## Your objective
Each record is to be copied exactly as written.

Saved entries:
+ + + + +

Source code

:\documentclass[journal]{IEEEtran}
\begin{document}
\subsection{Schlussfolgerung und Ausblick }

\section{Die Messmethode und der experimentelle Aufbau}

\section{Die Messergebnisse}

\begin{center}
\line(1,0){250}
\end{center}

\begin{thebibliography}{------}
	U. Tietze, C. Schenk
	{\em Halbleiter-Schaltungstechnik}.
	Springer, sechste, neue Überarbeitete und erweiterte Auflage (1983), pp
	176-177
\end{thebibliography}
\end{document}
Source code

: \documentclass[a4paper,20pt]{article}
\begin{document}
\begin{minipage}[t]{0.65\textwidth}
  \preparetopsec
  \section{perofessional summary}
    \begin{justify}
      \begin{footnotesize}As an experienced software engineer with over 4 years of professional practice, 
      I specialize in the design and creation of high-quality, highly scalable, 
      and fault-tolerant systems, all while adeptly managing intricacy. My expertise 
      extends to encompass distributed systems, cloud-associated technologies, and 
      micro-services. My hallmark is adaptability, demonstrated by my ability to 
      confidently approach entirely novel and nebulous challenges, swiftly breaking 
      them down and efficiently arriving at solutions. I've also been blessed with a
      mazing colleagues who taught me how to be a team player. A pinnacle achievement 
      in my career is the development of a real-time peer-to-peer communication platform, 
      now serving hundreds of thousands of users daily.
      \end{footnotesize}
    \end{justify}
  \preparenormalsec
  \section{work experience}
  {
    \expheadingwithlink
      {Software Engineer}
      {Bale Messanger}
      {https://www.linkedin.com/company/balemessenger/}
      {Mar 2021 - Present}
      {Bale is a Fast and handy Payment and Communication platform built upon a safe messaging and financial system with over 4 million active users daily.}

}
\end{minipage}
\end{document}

+ + + + +

## Response to the exercise
Source code

:\documentclass[journal]{IEEEtran}
\begin{document}
\subsection{Schlussfolgerung und Ausblick }

\section{Die Messmethode und der experimentelle Aufbau}

\section{Die Messergebnisse}

\begin{center}
\line(1,0){250}
\end{center}

\begin{thebibliography}{------}
	U. Tietze, C. Schenk
	{\em Halbleiter-Schaltungstechnik}.
	Springer, sechste, neue Überarbeitete und erweiterte Auflage (1983), pp
	176-177
\end{thebibliography}
\end{document}
Source code

: \documentclass[a4paper,20pt]{article}
\begin{document}
\begin{minipage}[t]{0.65\textwidth}
  \preparetopsec
  \section{perofessional summary}
    \begin{justify}
      \begin{footnotesize}As an experienced software engineer with over 4 years of professional practice, 
      I specialize in the design and creation of high-quality, highly scalable, 
      and fault-tolerant systems, all while adeptly managing intricacy. My expertise 
      extends to encompass distributed systems, cloud-associated technologies, and 
      micro-services. My hallmark is adaptability, demonstrated by my ability to 
      confidently approach entirely novel and nebulous challenges, swiftly breaking 
      them down and efficiently arriving at solutions. I've also been blessed with a
      mazing colleagues who taught me how to be a team player. A pinnacle achievement 
      in my career is the development of a real-time peer-to-peer communication platform, 
      now serving hundreds of thousands of users daily.
      \end{footnotesize}
    \end{justify}
  \preparenormalsec
  \section{work experience}
  {
    \expheadingwithlink
      {Software Engineer}
      {Bale Messanger}
      {https://www.linkedin.com/company/balemessenger/}
      {Mar 2021 - Present}
      {Bale is a Fast and handy Payment and Communication platform built upon a safe messaging and financial system with over 4 million active users daily.}

}
\end{minipage}
\end{document}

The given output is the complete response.